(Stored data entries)
......

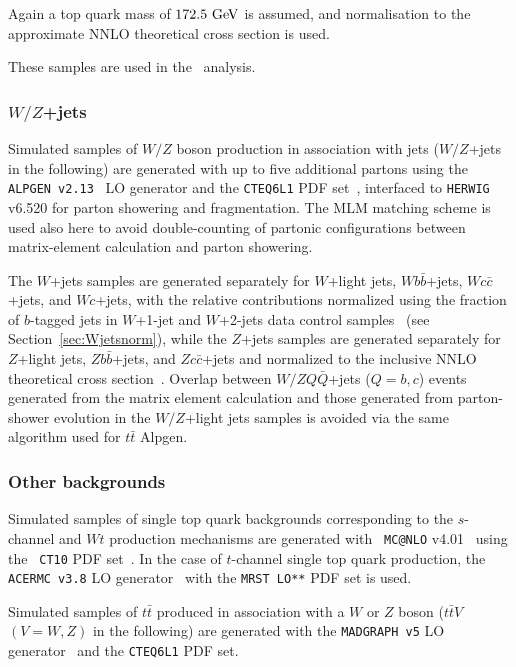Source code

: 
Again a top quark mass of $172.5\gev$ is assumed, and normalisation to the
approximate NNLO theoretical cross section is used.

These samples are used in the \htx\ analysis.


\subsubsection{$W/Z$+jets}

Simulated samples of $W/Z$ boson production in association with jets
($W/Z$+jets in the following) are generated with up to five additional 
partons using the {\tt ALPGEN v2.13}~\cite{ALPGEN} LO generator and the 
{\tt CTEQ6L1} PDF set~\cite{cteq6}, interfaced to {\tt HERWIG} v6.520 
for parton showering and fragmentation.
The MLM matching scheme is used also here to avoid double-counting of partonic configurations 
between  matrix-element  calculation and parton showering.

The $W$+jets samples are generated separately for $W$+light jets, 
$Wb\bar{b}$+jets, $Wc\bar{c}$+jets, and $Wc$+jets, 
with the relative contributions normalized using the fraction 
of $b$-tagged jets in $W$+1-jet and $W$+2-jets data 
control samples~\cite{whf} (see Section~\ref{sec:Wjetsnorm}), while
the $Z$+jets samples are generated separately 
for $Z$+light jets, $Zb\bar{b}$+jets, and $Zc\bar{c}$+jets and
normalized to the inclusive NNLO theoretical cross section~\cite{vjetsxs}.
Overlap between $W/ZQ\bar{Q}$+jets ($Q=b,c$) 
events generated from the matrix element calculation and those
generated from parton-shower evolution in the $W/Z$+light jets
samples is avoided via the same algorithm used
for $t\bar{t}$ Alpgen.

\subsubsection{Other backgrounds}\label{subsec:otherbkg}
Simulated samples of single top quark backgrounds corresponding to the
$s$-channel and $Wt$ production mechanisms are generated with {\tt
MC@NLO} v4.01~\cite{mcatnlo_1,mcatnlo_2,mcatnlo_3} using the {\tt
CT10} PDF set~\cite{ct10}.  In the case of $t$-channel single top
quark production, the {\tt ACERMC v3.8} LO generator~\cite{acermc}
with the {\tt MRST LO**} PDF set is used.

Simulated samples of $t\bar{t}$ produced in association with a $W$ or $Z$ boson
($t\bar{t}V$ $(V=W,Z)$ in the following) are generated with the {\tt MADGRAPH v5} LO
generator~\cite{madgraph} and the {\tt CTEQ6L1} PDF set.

......

▸ REQUIREMENT
Of the lines above, extract only those from the line with "normalized to the" to the line with "generated from parton-shower", both included, exactly as written.

▸ TASK OUTPUT
normalized to the inclusive NNLO theoretical cross section~\cite{vjetsxs}.
Overlap between $W/ZQ\bar{Q}$+jets ($Q=b,c$) 
events generated from the matrix element calculation and those
generated from parton-shower evolution in the $W/Z$+light jets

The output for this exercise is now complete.